The development of the tenor banjo was the result of several cultural, musical and technological factors that coalesced to produce the instrument. The foremost dynamic was the twentieth century "dance craze".8 Surprisingly, the tenor banjo story has not been well chronicled. However, it is clear from available resources that its development occurred in phases. First, its inception during the period 1908-1915 and second, it's blossoming during the 1920's. The purpose for this paper is to illuminate the first phase, that is, the dawning of the tenor banjo.
Some of the principal factors that were instrumental in the development of the tenor banjo were: (1) The twentieth century dance craze; (2) The proliferation of dance orchestras; (3) Bandleader desire for a loud banjo (there was no amplification); (4) The Mandolin; (5) An abundance of musicians familiar with playing a stringed instrument tuned in fifths with a pick.; (6) Universal Notation; (7) The Tenor Mandola; (8) The Banjo Mandolin; and (9) The Banjeaurine.
The dawning of the Twentieth Century saw the disappearance of many Victorian mores.9 It was at this time that ragtime music made its public debut. Ragtime music was up-beat, syncopated, and daring. It became very popular.10 So pervasive was ragtime music that the term "Ragtime" became synonymous with merry or lively.11 Ragtime music was powerful and possessed that certain swing that moved people to dance. Ragtime and social dancing went hand in hand. In 1897 the quintessential ragtime dance hit "At A Georgia Campmeeting" was composed. As the century turned, ragtime moved from the barroom to the ballroom. Interest in dancing flourished. To the syncopated beat of ragtime music, social dancers strutted, high-stepped and chassied and the old Victorian waltz took hindmost. Soon, musicians could actually earn a living playing dance music.12
As the new decade progressed interest in popular dancing continued to soar. New dances were invented. These dances were fast and fun, easy to do, and simply involved the embracing partners to dance with dips, sweeps and leg crossings to the beat of the music and occasionally flap arms like a turkey, embrace in a bear-hug, or hop like a bunny.13 The Victorian generation decried the dance craze but social restraints were crumbling and the appeal of the "hug and tussle dances"14 continued to spread. So too, did dance venues expand rapidly. When a new dancing pavilion opened on Coney Island in 1902 almost 1000 people showed up to dance.15 And, of course, dance bands grew in number to satisfy the demand for dancing music.

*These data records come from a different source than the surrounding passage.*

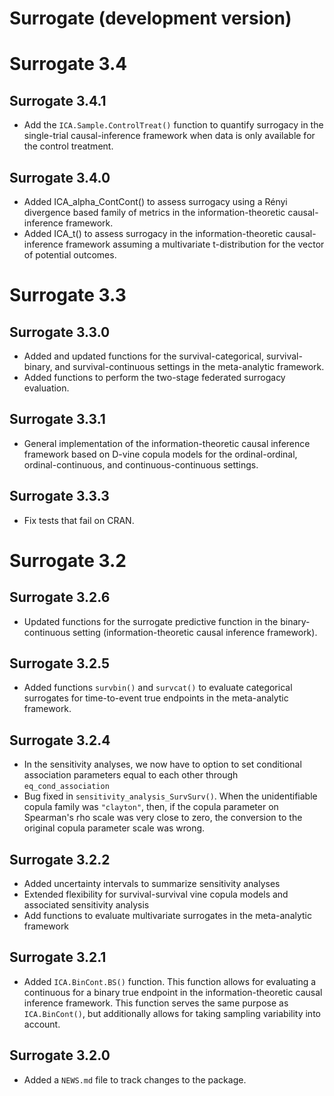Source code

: # Surrogate (development version)

# Surrogate 3.4

## Surrogate 3.4.1

* Add the `ICA.Sample.ControlTreat()` function to quantify surrogacy in the 
  single-trial causal-inference framework when data is only available for the 
  control treatment.

## Surrogate 3.4.0

* Added ICA_alpha_ContCont() to assess surrogacy using a Rényi divergence based 
  family of metrics in the information-theoretic causal-inference framework.
* Added ICA_t() to assess surrogacy in the information-theoretic causal-inference
  framework assuming a multivariate t-distribution for the vector of potential
  outcomes.



# Surrogate 3.3

## Surrogate 3.3.0

* Added and updated functions for the survival-categorical, survival-binary, and
survival-continuous settings in the meta-analytic framework.
* Added functions to perform the two-stage federated surrogacy evaluation.

## Surrogate 3.3.1

* General implementation of the information-theoretic causal inference framework
based on D-vine copula models for the ordinal-ordinal, ordinal-continuous, and
continuous-continuous settings.

## Surrogate 3.3.3

* Fix tests that fail on CRAN. 

# Surrogate 3.2

## Surrogate 3.2.6

* Updated functions for the surrogate predictive function in the binary-continuous
setting (information-theoretic causal inference framework).

## Surrogate 3.2.5

* Added functions `survbin()` and `survcat()` to evaluate categorical surrogates 
for time-to-event true endpoints in the meta-analytic framework.

## Surrogate 3.2.4

* In the sensitivity analyses, we now have to option to set conditional 
  association parameters equal to each other through `eq_cond_association` 
* Bug fixed in `sensitivity_analysis_SurvSurv()`. When the unidentifiable copula
  family was `"clayton"`, then, if the copula parameter on Spearman's rho scale
  was very close to zero, the conversion to the original copula parameter scale
  was wrong.

## Surrogate 3.2.2

* Added uncertainty intervals to summarize sensitivity analyses
* Extended flexibility for survival-survival vine copula models and associated sensitivity analysis
* Add functions to evaluate multivariate surrogates in the meta-analytic framework

## Surrogate 3.2.1

* Added `ICA.BinCont.BS()` function. This function allows for evaluating a 
continuous for a binary true endpoint in the information-theoretic causal 
inference framework. This function serves the same purpose as `ICA.BinCont()`,
but additionally allows for taking sampling variability into account.

## Surrogate 3.2.0

* Added a `NEWS.md` file to track changes to the package.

Clearly, the tenor banjo was a "product" of the dance-band.16 Wm (Banjo Bill) Morris observed: "In the dance halls it [the tenor banjo] is recognized as a necessity".17 It has been said that the tenor banjo was "one of the essential members of the dance ensemble". 18 In the very beginning it was most likely played in a single string tremolo manner much like the mandolin.19 As the need for a rhythm beat for dancing became apparent the full chord stroke evolved.20 Louis Calabrese recalled orchestra banjoists initially striving for leads and melody effects but soon this style was supplanted with the desire for "rhythmic effects and chord production".21 With this style of play the tenor banjo "gave life and pep to the orchestra's rhythm".22 Soon, whenever one heard a dance band they heard the tenor banjo.23 In sum, it was thought that the tenor banjo captured the spirit of the new dance steps.24
In the winter of 1880, audiences at Booth's theatre in New York City were treated to performances by the Figaro Spanish Students, a bandurria and guitar company. A bandurria is a mandolin-like instrument with six courses of strings instead of four. The performances were very successful. Capitalizing on the success of the "Students", Signor Carlos Curti, an Italian mandolinist, organized a similar orchestra to tour the country. Curti's ensemble played Neapolitan (bowl-back) mandolins, not bandurrias, but to the uninitiated, the distinction went unnoticed. Curti's mandolin ensemble toured extensively and appeared in most major cities. Their performances were quite well received and so it was that the mandolin was introduced to America.25
The mandolin was relatively unknown in America prior to performances by the "Students" and their imitators. The popularity of touring mandolin ensembles created a swell of interest. The mandolin, which is tuned like the violin and played with a pick, produced a soft and desirable music well suited to recreational playing. The mandolin also appealed to amateur players because of its relative low cost, ease of playing basic techniques, and light weight portability. By the late 1880's a full blown mandolin boom began sweeping the country.26
The first mandolins manufactured in America were made by Joseph Bohmann in about 1884.27 By 1894, only ten years later, Chicago's Lyon & Healy instrument company was producing 7,000 mandolins a year.28 As a further gauge to its soaring popularity, by 1903, an estimated 300,000 mandolins had been sold in America.29 During the 1890's the attractiveness of the mandolin was enhanced by the formation of mandolin clubs in high schools, colleges and groups of all kinds (even bicycle clubs). For example, by 1888 Kansas City reportedly had a hundred mandolin clubs and orchestras.30 To capitalize on the increasing demand for instruments, and taking a cue from the success of all-banjo orchestras promoted by S.S. Stewart, mandolin manufacturers developed mandolin hybrids to compose an all-mandolin orchestra. The instruments developed to join the mandolin in the orchestra were the tenor-mandola, bass-mandolin and mando-cello.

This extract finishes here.